# Analyze IMDB Datasets

In [17]:
import os.path as osp
import numpy as np
import networkx as nx
import time
import random
import matplotlib.pyplot as plt
import torch
from torch import nn
import torch.nn.functional as F
from sklearn.model_selection import StratifiedKFold
import pandas as pd


# Torch Geometric 
try: 
    from torch_geometric.data import DataLoader, Data
    from torch_geometric.data.dataloader import Collater
    from torch_geometric.datasets import TUDataset
    from torch_geometric.utils import degree
    from torch_geometric.utils.convert import from_networkx
    from torch_geometric.nn import GINConv, GINEConv, global_add_pool
except ModuleNotFoundError: 
    !pip install torch_geometric
    from torch_geometric.data import DataLoader, Data
    from torch_geometric.data.dataloader import Collater
    from torch_geometric.datasets import TUDataset
    from torch_geometric.utils import degree
    from torch_geometric.utils.convert import from_networkx
    from torch_geometric.nn import GINConv, GINEConv, global_add_pool
    
# Pytorch Metric Learning
try: 
    from pytorch_metric_learning import losses
except ModuleNotFoundError:
    !pip install pytorch-metric-learning
    from pytorch_metric_learning import losses

## Download IMDB Datasets

In [2]:
class MyFilter(object):
    def __call__(self, data):
        return data.num_nodes <= 70

class MyPreTransform(object):
    def __call__(self, data):
        data.x = degree(data.edge_index[0], data.num_nodes, dtype=torch.long)
        data.x = F.one_hot(data.x, num_classes=69).to(torch.float)
        return data 

In [4]:
# Download imdb-b 
path = osp.join(osp.dirname(osp.realpath("./")), 'data', f'IMDB-BINARY')

imdb_b = TUDataset(
    path, 
    name = "IMDB-BINARY", 
    pre_transform = MyPreTransform(), 
    pre_filter = MyFilter()
)

In [5]:
print(imdb_b)

IMDB-BINARY(996)


In [6]:
# Download imdb-m 
path = osp.join(osp.dirname(osp.realpath("./")), 'data', f'IMDB-MULTI')

imdb_m = TUDataset(
    path, 
    name = "IMDB-MULTI", 
    pre_transform = MyPreTransform(), 
    pre_filter = MyFilter()
)

In [7]:
print(imdb_m)

IMDB-MULTI(1498)


## Analyze IMDB-BINARY

In [19]:
dataset = imdb_b

In [20]:
n = []
degs = []
for g in dataset:
    num_nodes = g.num_nodes
    deg = degree(g.edge_index[0], g.num_nodes, dtype=torch.long)
    n.append(g.num_nodes)
    degs.append(deg.max())

print(f'Mean Degree: {torch.stack(degs).float().mean()}')
print(f'Max Degree: {torch.stack(degs).max()}')
print(f'Min Degree: {torch.stack(degs).min()}')
mean_n = torch.tensor(n).float().mean().round().long().item()
print(f'Mean number of nodes: {mean_n}')
print(f'Max number of nodes: {torch.tensor(n).float().max().round().long().item()}')
print(f'Min number of nodes: {torch.tensor(n).float().min().round().long().item()}')
print(f'Number of graphs: {len(dataset)}')

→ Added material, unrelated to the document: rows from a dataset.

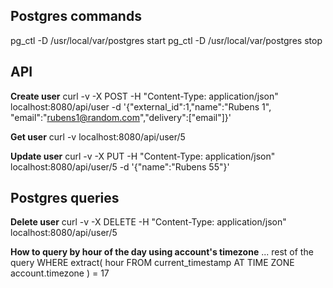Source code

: 
## Postgres commands
pg_ctl -D /usr/local/var/postgres start
pg_ctl -D /usr/local/var/postgres stop

## API

__Create user__
curl -v -X POST -H "Content-Type: application/json" localhost:8080/api/user -d '{"external_id":1,"name":"Rubens 1", "email":"rubens1@random.com","delivery":["email"]}'

__Get user__
curl -v localhost:8080/api/user/5

__Update user__
curl -v -X PUT -H "Content-Type: application/json" localhost:8080/api/user/5 -d '{"name":"Rubens 55"}'

## Postgres queries

__Delete user__
curl -v -X DELETE -H "Content-Type: application/json" localhost:8080/api/user/5

__How to query by hour of the day using account's timezone__
... rest of the query
WHERE extract(
  hour FROM current_timestamp
  AT TIME ZONE account.timezone
) = 17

Mean Degree: 18.486948013305664
Max Degree: 68
Min Degree: 11
Mean number of nodes: 19
Max number of nodes: 69
Min number of nodes: 12
Number of graphs: 996


## Analyze IMDB-Multi

In [21]:
dataset = imdb_m

In [22]:
n = []
degs = []
for g in dataset:
    num_nodes = g.num_nodes
    deg = degree(g.edge_index[0], g.num_nodes, dtype=torch.long)
    n.append(g.num_nodes)
    degs.append(deg.max())
print(f'Mean Degree: {torch.stack(degs).float().mean()}')
print(f'Max Degree: {torch.stack(degs).max()}')
print(f'Min Degree: {torch.stack(degs).min()}')
mean_n = torch.tensor(n).float().mean().round().long().item()
print(f'Mean number of nodes: {mean_n}')
print(f'Max number of nodes: {torch.tensor(n).float().max().round().long().item()}')
print(f'Min number of nodes: {torch.tensor(n).float().min().round().long().item()}')
print(f'Number of graphs: {len(dataset)}')

Mean Degree: 11.907209396362305
Max Degree: 62
Min Degree: 6
Mean number of nodes: 13
Max number of nodes: 63
Min number of nodes: 7
Number of graphs: 1498